# [Instructions for the task]
Report every line from the material that contains the word "base".

******************************

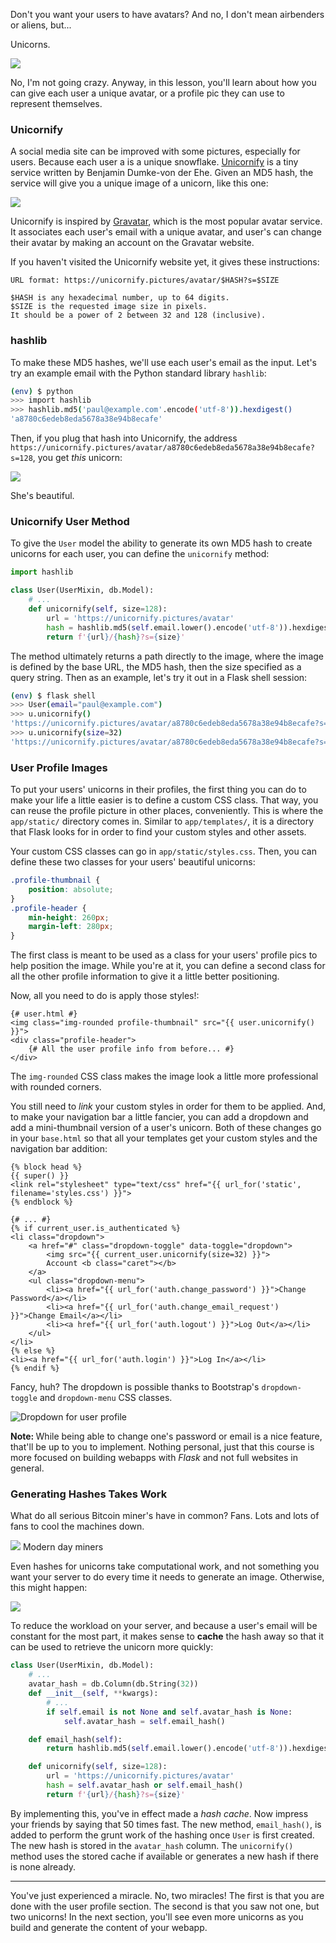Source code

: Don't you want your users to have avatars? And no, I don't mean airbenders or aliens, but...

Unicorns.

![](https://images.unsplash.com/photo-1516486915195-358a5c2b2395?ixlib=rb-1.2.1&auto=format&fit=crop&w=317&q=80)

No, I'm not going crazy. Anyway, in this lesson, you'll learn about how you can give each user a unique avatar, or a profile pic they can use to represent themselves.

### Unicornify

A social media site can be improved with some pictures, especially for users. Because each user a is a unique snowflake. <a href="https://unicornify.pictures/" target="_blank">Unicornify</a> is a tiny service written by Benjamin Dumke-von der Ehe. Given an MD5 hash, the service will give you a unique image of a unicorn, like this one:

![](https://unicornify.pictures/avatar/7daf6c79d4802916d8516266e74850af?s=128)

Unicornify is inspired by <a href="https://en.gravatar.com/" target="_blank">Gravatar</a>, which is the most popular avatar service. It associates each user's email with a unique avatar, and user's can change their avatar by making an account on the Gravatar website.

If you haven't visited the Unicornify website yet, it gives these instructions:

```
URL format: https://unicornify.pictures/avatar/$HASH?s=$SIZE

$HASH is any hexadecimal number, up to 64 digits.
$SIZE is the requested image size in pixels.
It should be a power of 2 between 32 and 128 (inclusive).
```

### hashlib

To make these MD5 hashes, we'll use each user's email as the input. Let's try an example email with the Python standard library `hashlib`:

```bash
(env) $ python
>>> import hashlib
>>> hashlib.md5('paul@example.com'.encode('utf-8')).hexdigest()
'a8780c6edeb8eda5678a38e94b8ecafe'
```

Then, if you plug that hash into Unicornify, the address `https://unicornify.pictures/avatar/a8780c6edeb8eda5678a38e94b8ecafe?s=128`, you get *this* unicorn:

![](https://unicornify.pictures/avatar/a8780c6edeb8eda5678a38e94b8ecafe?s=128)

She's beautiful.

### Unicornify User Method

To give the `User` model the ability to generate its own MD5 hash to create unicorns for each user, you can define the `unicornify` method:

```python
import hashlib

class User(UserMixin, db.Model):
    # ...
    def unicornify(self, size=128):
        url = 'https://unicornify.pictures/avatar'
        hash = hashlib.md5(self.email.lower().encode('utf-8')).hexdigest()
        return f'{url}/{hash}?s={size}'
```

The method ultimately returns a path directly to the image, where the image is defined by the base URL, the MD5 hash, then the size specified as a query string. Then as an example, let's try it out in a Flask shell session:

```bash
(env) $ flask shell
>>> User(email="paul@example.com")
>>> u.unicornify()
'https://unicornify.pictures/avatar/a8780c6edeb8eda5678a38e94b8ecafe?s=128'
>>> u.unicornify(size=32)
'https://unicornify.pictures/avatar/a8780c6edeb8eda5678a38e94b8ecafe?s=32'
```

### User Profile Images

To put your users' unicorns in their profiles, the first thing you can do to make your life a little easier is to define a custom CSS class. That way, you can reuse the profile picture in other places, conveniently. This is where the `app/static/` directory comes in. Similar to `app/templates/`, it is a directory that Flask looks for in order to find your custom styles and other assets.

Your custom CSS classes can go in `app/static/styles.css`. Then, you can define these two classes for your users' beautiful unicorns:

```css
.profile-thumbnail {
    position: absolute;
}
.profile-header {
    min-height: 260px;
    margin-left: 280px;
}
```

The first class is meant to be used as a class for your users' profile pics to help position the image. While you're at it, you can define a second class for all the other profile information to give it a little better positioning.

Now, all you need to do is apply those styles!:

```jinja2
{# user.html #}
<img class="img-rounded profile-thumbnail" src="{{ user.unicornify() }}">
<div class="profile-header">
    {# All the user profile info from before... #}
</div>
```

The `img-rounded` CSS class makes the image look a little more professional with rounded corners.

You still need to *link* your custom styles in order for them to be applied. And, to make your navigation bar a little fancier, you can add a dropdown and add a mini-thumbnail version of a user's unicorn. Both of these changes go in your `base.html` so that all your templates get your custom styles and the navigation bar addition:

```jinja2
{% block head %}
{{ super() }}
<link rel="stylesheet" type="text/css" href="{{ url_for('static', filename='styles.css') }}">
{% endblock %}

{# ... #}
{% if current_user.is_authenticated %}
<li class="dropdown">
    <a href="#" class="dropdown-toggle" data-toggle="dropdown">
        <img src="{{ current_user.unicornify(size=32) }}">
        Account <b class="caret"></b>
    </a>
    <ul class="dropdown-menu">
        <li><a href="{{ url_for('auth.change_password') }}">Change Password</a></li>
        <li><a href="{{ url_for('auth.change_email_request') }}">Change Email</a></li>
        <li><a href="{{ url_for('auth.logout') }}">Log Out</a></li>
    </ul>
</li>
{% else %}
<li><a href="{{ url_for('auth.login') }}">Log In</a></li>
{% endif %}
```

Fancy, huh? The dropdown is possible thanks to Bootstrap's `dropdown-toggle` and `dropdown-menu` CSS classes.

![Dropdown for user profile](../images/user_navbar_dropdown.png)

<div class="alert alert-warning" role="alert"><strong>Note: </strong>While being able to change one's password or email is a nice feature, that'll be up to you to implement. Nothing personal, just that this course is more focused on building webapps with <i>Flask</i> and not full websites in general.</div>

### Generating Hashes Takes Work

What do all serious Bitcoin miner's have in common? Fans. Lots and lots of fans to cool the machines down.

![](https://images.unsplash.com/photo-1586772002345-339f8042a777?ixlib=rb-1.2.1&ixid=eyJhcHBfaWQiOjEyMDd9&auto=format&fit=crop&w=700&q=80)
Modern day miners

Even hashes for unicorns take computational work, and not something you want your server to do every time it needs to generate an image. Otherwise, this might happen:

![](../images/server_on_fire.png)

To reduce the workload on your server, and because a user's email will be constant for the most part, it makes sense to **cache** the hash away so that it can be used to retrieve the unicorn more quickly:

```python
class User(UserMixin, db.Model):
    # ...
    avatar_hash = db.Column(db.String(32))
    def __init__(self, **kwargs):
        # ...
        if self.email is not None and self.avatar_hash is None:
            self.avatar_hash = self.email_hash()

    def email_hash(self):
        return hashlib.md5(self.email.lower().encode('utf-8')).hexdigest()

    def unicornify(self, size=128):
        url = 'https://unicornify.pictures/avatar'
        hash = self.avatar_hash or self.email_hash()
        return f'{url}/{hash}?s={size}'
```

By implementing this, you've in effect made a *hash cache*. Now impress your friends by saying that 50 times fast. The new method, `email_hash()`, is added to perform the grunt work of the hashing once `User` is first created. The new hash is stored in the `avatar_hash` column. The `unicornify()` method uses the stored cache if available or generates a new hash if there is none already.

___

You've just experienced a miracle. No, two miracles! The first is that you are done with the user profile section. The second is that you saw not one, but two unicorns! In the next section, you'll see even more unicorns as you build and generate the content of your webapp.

******************************

# [Response for this exercise]
The method ultimately returns a path directly to the image, where the image is defined by the base URL, the MD5 hash, then the size specified as a query string. Then as an example, let's try it out in a Flask shell session:
You still need to *link* your custom styles in order for them to be applied. And, to make your navigation bar a little fancier, you can add a dropdown and add a mini-thumbnail version of a user's unicorn. Both of these changes go in your `base.html` so that all your templates get your custom styles and the navigation bar addition:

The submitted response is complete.